Standardmäßig haben Beschäftigte Anspruch auf drei verpflichtende nationale Feiertage: Republic Day (26. Januar), Independence Day (15. August) und Gandhi Jayanti (2. Oktober).
Darüber hinaus ist es marktüblich, dass Arbeitgeber zusätzliche gesetzliche oder regionale Feiertage gewähren (in der Regel 10–12) gemäß der Unternehmensrichtlinie. Diese Feiertage können mit regionalen und religiösen Gedenktagen übereinstimmen. Unternehmen entscheiden, welche Feiertage sie anerkennen, und wählen diese häufig aus Listen der Landesregierung und der Bankfeiertage aus.
Die Mutterschaftsregelung in Indien erlaubt 26 Wochen bezahlte Freistellung für die ersten beiden Kinder. Ab dem dritten Kind beträgt der Anspruch 12 Wochen. Die Mutterschaftsfrist kann bereits ab 8 Wochen vor dem erwarteten Entbindungstermin angetreten werden. Ab dem 17. März 2026 haben rechtlich adoptierende Mütter ab dem Datum der Kindesübergabe Anspruch auf 12 Wochen bezahlte Mutterschaftsfreistellung.
Im Privatsektor gibt es keinen verpflichtenden Anspruch auf Elternzeit; entsprechende Regelungen legen die Unternehmen individuell fest. Männliche Beschäftigte im öffentlichen Dienst in Indien erhalten bis zu 15 Tage.
Kurzfristige Freistellung: für dringende und unvorhergesehene Angelegenheiten.
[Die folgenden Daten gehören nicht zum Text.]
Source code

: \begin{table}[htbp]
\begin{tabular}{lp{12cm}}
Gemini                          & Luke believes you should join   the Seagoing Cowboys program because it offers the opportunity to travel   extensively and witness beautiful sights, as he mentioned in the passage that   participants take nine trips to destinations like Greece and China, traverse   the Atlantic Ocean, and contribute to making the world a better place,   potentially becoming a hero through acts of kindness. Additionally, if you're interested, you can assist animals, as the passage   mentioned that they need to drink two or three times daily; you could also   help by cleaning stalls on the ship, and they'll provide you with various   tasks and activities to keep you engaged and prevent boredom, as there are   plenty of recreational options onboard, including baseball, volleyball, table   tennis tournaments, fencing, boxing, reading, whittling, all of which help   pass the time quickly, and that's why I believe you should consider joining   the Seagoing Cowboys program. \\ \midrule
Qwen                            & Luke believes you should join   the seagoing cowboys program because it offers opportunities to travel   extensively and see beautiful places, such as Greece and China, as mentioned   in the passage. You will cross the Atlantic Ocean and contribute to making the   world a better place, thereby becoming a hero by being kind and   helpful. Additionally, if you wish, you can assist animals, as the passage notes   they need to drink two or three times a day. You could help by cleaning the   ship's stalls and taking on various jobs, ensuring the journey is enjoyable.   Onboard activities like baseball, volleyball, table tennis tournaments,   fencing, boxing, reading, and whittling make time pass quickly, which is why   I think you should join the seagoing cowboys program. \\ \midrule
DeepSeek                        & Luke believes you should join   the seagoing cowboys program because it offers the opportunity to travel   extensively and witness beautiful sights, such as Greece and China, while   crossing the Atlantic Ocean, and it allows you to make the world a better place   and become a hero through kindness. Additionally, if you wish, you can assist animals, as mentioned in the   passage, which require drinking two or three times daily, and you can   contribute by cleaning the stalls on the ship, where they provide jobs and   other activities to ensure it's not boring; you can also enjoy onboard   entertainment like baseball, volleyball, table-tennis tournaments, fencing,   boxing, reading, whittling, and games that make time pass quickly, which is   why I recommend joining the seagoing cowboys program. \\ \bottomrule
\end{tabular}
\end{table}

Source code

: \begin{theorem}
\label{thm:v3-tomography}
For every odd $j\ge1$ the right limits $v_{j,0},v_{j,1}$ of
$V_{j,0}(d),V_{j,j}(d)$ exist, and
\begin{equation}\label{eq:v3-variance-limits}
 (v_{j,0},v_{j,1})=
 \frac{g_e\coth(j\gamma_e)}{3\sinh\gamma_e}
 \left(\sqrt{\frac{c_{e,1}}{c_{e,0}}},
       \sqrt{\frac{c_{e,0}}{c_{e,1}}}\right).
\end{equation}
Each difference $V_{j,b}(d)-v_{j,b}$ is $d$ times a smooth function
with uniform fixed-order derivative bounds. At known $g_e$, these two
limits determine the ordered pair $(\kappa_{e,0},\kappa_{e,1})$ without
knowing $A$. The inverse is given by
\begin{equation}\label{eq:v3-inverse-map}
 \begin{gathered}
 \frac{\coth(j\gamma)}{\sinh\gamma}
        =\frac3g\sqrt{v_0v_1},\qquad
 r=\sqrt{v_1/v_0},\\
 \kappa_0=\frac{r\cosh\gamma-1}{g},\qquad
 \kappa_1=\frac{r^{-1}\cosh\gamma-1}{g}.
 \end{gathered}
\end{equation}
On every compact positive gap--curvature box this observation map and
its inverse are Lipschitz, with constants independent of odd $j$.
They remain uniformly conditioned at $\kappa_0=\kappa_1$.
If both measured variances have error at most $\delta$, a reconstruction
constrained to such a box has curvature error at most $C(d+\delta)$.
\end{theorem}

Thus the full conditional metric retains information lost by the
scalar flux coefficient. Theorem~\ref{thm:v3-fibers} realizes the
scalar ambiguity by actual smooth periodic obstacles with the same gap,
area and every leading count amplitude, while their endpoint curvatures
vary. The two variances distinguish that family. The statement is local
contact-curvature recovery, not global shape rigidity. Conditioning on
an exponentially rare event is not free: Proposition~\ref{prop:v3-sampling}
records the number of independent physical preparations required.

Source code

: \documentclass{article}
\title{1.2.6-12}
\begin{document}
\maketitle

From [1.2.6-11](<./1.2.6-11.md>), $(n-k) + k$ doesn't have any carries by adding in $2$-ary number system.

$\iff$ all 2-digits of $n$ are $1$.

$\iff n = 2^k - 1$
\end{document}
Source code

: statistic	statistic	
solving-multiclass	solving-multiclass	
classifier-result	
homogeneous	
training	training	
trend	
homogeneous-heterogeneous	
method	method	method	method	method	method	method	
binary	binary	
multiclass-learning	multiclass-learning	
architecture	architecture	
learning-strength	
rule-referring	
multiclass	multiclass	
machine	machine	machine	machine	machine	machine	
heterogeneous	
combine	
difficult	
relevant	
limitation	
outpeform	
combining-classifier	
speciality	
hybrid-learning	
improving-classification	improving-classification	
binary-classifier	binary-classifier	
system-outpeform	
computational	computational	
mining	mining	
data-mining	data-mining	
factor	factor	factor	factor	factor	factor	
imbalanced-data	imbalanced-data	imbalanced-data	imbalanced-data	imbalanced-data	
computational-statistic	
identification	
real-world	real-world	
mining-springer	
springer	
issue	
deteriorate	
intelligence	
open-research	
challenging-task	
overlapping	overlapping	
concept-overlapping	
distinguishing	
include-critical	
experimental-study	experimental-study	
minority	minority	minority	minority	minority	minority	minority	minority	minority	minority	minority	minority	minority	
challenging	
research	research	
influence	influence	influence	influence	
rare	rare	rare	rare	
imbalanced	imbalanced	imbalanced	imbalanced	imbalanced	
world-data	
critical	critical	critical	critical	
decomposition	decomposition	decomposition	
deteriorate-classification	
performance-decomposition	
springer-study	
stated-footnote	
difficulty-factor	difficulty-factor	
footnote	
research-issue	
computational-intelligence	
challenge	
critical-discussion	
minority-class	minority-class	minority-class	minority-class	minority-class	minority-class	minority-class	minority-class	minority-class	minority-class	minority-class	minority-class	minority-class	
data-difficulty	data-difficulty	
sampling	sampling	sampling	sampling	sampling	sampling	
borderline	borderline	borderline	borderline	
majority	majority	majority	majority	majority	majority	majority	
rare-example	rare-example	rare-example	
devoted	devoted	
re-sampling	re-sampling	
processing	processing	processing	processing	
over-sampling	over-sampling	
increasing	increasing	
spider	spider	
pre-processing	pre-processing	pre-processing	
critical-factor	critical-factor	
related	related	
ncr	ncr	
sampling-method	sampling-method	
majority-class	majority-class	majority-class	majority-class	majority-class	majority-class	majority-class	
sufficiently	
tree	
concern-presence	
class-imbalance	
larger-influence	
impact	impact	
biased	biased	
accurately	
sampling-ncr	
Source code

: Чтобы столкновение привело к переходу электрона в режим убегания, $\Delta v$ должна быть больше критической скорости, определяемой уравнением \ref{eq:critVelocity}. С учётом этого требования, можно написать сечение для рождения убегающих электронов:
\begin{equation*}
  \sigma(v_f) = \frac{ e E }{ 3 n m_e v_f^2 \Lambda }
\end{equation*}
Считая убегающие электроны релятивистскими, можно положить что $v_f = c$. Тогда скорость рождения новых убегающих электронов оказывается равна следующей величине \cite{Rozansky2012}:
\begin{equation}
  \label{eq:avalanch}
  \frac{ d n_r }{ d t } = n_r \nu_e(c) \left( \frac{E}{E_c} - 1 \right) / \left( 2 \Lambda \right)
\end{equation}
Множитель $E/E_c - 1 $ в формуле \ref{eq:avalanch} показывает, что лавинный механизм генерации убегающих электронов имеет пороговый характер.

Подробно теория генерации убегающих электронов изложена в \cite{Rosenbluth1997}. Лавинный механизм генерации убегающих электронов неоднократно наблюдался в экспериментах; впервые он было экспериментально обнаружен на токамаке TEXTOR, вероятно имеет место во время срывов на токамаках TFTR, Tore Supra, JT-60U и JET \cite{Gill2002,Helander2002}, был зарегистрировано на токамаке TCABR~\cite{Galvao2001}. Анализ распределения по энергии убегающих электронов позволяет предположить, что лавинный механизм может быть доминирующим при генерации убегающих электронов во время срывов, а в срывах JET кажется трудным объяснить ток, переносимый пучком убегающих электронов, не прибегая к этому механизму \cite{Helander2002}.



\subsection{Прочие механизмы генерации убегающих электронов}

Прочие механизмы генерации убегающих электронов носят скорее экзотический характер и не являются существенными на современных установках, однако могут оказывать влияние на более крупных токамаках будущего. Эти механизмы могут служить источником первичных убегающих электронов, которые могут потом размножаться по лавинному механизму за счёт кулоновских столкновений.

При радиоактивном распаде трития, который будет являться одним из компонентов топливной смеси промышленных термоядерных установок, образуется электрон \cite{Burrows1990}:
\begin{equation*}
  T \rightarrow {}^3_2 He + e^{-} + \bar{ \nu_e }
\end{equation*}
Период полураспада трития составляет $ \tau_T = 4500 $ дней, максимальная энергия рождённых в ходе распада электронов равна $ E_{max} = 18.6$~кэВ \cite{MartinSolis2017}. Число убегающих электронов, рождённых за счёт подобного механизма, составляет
Unternehmen begrenzen diese in der Regel auf drei Tage pro Monat und insgesamt sechs Tage pro Jahr. Nicht genutzte Tage verfallen automatisch zum Jahresende.
Freistellung bei arbeitsbedingter Verletzung: Diese Freistellung gilt, wenn Beschäftigte eine Verletzung oder Erkrankung erleiden, die aus und im Verlauf der Beschäftigung entstanden ist.